Brief. Your output should be the lines of the entries below, exactly, from the first one through the line that holds "the randomisation factors".

[Input data Boundary: Start]

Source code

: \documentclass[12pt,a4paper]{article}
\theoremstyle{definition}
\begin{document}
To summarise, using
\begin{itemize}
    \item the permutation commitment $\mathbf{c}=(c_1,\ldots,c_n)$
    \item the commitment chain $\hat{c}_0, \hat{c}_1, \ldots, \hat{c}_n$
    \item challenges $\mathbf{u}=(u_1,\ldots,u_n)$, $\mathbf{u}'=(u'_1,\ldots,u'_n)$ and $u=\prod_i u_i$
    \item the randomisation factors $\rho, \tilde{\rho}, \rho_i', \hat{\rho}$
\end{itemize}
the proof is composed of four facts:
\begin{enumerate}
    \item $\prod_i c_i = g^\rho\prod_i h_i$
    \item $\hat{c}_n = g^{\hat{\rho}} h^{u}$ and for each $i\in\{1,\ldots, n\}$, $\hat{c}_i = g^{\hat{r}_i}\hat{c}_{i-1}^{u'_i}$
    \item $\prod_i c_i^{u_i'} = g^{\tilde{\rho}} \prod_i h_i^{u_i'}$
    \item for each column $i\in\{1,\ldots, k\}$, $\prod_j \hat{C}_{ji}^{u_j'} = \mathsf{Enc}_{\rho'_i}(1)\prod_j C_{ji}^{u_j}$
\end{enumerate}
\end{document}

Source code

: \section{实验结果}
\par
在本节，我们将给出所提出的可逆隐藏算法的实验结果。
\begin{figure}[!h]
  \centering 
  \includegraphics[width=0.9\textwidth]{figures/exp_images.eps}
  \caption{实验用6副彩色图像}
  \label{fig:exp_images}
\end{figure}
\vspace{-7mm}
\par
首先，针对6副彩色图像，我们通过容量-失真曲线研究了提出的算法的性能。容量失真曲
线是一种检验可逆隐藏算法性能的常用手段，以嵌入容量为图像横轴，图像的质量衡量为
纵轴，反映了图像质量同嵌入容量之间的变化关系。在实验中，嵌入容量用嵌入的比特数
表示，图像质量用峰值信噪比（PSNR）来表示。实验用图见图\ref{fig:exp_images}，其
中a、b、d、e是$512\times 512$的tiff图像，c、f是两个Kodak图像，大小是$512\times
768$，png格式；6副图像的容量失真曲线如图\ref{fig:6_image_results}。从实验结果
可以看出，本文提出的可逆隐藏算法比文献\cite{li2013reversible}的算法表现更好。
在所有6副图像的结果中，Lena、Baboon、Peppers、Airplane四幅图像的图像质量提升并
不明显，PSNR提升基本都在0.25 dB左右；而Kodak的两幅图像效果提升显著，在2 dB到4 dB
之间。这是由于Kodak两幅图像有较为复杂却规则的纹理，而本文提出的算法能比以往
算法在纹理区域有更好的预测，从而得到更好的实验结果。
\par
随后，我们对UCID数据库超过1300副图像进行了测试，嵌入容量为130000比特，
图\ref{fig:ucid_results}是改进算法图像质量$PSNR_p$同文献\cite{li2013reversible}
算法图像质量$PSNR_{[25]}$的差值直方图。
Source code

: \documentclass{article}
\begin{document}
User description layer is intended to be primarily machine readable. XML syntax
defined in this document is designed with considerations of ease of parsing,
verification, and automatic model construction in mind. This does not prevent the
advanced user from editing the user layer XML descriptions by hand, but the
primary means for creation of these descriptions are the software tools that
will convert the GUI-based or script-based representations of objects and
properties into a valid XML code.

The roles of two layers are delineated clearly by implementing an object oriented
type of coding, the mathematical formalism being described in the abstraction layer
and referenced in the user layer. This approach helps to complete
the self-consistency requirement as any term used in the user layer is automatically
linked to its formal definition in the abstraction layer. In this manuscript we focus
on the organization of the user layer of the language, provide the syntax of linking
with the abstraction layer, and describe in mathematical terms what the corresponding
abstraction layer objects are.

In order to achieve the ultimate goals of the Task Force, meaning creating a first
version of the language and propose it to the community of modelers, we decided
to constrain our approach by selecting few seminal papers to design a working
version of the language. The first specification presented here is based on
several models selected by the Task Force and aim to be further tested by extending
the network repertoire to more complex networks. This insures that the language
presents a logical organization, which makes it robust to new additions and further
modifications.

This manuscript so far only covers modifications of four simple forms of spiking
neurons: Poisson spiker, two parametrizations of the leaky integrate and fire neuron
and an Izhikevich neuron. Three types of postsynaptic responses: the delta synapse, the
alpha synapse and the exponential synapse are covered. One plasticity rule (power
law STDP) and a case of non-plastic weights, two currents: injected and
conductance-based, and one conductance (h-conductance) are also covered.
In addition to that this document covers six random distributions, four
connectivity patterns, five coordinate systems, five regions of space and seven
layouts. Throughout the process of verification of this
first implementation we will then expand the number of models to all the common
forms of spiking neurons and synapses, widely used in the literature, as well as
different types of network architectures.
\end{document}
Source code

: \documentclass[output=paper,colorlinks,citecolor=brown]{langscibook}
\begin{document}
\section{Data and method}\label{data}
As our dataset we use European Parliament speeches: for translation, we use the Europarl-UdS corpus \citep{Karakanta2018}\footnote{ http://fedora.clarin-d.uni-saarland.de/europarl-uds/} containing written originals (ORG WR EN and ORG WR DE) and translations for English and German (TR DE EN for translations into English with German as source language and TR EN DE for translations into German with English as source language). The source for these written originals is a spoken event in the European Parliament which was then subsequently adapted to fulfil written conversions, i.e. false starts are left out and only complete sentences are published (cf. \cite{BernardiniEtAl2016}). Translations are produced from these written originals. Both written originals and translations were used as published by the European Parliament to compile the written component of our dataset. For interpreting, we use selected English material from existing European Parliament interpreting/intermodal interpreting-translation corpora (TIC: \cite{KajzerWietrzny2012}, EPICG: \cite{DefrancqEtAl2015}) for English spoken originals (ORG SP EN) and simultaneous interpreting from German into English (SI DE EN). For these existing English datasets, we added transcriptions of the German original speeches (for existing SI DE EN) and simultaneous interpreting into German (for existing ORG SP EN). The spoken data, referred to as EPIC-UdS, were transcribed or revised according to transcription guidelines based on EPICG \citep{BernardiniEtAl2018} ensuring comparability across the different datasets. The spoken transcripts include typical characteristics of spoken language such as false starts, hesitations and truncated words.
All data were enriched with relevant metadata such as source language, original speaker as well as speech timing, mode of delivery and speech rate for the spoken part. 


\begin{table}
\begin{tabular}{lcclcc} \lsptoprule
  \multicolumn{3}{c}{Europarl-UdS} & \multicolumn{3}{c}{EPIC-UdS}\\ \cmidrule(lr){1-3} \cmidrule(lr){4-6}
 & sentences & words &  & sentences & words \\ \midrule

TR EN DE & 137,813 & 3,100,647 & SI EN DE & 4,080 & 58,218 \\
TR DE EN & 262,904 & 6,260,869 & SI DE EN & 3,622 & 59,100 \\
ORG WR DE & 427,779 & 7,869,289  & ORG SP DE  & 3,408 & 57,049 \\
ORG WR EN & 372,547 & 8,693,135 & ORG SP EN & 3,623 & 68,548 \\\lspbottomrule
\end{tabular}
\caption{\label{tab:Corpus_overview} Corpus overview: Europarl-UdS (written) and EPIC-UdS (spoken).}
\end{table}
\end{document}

[Input data Boundary: End]

Output of the task.
Source code

: \documentclass[12pt,a4paper]{article}
\theoremstyle{definition}
\begin{document}
To summarise, using
\begin{itemize}
    \item the permutation commitment $\mathbf{c}=(c_1,\ldots,c_n)$
    \item the commitment chain $\hat{c}_0, \hat{c}_1, \ldots, \hat{c}_n$
    \item challenges $\mathbf{u}=(u_1,\ldots,u_n)$, $\mathbf{u}'=(u'_1,\ldots,u'_n)$ and $u=\prod_i u_i$
    \item the randomisation factors $\rho, \tilde{\rho}, \rho_i', \hat{\rho}$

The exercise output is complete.